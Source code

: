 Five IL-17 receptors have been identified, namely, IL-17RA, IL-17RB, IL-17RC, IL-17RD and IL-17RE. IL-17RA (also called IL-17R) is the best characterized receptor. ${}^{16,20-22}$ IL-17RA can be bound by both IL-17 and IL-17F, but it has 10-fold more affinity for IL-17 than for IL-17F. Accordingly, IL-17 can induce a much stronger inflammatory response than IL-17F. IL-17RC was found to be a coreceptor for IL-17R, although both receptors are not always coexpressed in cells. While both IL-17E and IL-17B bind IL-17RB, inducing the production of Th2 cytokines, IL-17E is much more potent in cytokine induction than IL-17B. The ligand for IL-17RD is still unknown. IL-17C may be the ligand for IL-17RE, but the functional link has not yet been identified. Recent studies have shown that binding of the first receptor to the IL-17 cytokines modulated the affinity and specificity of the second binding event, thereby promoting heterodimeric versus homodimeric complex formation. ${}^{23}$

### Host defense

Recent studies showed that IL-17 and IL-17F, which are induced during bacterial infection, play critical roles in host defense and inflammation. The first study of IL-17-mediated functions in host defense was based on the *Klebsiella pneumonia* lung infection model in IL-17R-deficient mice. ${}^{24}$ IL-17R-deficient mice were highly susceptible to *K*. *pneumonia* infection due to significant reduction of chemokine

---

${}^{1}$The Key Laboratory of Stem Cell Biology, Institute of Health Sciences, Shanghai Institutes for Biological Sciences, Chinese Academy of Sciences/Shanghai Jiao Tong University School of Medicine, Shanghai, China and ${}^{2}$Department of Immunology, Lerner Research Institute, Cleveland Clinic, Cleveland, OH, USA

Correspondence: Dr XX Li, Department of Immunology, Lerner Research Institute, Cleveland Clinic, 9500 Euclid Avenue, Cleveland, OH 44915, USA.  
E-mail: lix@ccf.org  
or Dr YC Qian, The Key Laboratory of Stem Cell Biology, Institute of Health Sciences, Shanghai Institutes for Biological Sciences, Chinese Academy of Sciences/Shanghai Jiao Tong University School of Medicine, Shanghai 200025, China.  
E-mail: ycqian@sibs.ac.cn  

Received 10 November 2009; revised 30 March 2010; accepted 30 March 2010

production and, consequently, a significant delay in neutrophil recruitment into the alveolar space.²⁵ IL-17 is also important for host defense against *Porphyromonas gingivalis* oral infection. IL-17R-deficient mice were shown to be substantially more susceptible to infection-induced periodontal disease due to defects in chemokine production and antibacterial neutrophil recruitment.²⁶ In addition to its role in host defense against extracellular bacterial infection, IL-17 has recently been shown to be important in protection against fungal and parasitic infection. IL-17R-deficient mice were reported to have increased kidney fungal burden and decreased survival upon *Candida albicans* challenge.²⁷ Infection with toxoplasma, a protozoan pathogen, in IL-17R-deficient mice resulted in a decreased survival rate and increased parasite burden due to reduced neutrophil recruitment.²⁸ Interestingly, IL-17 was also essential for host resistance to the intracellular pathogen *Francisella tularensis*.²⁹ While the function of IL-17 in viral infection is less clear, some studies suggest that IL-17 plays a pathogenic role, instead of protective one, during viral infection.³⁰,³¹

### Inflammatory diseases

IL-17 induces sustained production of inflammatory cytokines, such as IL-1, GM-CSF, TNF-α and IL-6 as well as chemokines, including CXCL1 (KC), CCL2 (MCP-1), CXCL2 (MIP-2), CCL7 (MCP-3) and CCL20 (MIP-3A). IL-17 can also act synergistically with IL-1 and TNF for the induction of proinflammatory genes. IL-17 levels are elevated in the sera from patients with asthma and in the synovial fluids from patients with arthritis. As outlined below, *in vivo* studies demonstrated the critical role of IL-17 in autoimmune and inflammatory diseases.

◆ ◆ ◆

▶ AIM OF THE TASK
Once you find the line with "Recent studies showed" above, print it and every line after it up to and including the line with "Received 10 November", exactly as written and nothing else.

▶ EXPECTED OUTPUT
Recent studies showed that IL-17 and IL-17F, which are induced during bacterial infection, play critical roles in host defense and inflammation. The first study of IL-17-mediated functions in host defense was based on the *Klebsiella pneumonia* lung infection model in IL-17R-deficient mice. ${}^{24}$ IL-17R-deficient mice were highly susceptible to *K*. *pneumonia* infection due to significant reduction of chemokine

---

${}^{1}$The Key Laboratory of Stem Cell Biology, Institute of Health Sciences, Shanghai Institutes for Biological Sciences, Chinese Academy of Sciences/Shanghai Jiao Tong University School of Medicine, Shanghai, China and ${}^{2}$Department of Immunology, Lerner Research Institute, Cleveland Clinic, Cleveland, OH, USA

Correspondence: Dr XX Li, Department of Immunology, Lerner Research Institute, Cleveland Clinic, 9500 Euclid Avenue, Cleveland, OH 44915, USA.  
E-mail: lix@ccf.org  
or Dr YC Qian, The Key Laboratory of Stem Cell Biology, Institute of Health Sciences, Shanghai Institutes for Biological Sciences, Chinese Academy of Sciences/Shanghai Jiao Tong University School of Medicine, Shanghai 200025, China.  
E-mail: ycqian@sibs.ac.cn  

Received 10 November 2009; revised 30 March 2010; accepted 30 March 2010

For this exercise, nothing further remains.